## WHAT YOU ARE ASKED TO DO
Would you copy out only the lines from the one with "[HSO]: https://www.headington.org/" to the end of the records, exactly as they stand?
### SUPPLIED DATA
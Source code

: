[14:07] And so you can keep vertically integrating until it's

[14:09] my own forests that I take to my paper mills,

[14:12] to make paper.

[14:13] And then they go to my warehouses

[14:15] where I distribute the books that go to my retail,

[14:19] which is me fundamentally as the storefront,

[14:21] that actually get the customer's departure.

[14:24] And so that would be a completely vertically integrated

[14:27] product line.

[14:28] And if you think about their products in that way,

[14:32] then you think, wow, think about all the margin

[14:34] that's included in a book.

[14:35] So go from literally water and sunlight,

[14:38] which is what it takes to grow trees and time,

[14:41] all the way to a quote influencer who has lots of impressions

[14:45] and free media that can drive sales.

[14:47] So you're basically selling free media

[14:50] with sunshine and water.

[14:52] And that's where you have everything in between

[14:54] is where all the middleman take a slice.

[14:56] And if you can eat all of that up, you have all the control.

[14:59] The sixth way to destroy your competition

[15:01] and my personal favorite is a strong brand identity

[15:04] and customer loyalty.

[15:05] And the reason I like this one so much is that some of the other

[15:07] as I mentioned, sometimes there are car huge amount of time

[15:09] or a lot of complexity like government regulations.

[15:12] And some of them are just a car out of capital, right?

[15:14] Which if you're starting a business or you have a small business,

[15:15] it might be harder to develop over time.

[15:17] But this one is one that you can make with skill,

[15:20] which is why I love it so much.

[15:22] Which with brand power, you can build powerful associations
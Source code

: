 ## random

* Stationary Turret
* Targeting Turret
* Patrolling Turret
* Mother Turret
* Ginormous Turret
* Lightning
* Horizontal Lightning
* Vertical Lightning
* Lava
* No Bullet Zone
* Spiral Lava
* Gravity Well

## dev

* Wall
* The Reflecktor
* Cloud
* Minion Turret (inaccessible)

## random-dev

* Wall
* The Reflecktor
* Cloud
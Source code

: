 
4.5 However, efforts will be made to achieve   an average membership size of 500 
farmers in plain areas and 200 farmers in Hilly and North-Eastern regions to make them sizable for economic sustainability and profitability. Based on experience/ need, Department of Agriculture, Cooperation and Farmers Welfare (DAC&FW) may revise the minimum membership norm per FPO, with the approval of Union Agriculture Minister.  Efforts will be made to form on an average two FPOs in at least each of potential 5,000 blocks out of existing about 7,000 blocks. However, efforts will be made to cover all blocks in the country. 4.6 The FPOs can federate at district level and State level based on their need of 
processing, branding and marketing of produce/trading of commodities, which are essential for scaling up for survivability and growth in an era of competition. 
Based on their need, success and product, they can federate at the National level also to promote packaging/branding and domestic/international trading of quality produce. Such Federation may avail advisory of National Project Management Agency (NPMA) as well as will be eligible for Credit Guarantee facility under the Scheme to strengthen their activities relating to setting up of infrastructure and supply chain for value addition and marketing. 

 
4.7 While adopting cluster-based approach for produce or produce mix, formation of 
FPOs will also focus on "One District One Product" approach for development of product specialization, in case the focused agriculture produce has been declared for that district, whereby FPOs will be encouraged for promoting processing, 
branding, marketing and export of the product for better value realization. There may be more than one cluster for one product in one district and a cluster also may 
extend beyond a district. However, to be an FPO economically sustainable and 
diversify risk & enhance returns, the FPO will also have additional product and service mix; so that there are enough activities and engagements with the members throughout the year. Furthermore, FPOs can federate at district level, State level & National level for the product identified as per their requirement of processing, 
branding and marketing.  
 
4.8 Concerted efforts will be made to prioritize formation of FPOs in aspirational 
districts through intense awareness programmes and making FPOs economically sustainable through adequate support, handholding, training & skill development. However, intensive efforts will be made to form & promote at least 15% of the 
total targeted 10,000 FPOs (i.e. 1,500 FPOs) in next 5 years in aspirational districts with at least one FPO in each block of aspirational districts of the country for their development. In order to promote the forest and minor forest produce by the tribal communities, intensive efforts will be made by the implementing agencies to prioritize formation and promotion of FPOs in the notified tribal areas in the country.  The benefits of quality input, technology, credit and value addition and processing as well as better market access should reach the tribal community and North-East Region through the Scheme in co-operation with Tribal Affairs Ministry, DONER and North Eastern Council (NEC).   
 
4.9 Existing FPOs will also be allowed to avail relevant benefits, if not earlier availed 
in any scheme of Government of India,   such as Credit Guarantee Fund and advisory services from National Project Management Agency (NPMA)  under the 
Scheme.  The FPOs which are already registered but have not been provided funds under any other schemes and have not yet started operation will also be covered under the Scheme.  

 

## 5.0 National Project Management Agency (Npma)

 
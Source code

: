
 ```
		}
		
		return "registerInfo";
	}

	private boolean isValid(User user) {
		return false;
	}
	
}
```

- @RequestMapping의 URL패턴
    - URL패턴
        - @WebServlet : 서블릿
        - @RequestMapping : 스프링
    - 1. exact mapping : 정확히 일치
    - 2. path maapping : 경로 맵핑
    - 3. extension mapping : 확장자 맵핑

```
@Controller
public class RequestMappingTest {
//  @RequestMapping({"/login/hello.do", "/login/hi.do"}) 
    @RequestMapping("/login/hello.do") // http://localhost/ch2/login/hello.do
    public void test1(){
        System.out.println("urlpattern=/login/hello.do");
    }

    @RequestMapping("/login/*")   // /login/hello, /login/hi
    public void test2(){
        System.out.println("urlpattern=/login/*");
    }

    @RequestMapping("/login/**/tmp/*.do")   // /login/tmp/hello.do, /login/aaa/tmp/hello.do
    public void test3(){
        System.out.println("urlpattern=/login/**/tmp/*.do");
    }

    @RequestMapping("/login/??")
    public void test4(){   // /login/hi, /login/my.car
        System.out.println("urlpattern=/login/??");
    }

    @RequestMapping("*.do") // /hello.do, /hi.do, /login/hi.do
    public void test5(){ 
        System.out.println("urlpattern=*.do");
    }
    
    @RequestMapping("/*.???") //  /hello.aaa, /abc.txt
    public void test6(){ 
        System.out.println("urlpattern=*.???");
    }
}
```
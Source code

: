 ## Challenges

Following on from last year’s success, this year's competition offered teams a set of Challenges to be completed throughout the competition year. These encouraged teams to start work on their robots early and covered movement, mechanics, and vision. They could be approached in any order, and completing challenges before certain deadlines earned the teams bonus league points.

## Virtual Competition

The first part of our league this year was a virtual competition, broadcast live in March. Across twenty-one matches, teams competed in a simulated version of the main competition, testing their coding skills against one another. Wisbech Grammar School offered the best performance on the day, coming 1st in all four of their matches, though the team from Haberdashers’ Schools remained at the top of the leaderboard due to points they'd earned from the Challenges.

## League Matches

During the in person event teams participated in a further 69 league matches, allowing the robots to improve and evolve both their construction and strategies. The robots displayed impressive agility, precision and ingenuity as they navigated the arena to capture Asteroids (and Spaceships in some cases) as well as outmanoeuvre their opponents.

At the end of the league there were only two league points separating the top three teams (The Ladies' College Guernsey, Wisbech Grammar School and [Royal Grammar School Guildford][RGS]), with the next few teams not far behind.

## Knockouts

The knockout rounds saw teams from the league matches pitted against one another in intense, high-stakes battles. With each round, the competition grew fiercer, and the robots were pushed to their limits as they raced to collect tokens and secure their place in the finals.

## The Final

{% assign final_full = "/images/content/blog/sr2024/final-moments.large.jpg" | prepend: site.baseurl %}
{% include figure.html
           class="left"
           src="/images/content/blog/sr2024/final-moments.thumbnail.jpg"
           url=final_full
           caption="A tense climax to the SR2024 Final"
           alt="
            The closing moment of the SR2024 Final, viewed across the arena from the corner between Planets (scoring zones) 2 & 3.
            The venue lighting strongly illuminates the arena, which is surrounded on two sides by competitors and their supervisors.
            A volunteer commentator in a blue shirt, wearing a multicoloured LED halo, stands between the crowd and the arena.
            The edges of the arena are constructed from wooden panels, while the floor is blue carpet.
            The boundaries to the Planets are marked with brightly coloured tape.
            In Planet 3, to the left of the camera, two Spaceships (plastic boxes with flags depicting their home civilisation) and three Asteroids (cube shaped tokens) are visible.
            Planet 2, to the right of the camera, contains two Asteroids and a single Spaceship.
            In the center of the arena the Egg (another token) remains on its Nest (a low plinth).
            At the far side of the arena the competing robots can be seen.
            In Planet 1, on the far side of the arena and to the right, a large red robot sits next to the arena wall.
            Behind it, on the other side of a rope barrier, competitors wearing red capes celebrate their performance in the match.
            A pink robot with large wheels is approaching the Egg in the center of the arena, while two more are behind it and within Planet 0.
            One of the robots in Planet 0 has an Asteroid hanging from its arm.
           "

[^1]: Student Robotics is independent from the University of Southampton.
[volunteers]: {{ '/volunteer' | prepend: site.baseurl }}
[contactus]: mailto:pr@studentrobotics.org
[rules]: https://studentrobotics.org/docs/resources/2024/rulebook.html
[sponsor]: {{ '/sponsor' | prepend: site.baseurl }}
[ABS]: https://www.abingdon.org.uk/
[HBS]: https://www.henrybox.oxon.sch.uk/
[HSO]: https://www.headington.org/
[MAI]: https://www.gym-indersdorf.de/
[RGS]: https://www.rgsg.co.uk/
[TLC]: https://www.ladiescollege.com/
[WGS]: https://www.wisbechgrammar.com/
######
## REPLY
[HSO]: https://www.headington.org/
[MAI]: https://www.gym-indersdorf.de/
[RGS]: https://www.rgsg.co.uk/
[TLC]: https://www.ladiescollege.com/
[WGS]: https://www.wisbechgrammar.com/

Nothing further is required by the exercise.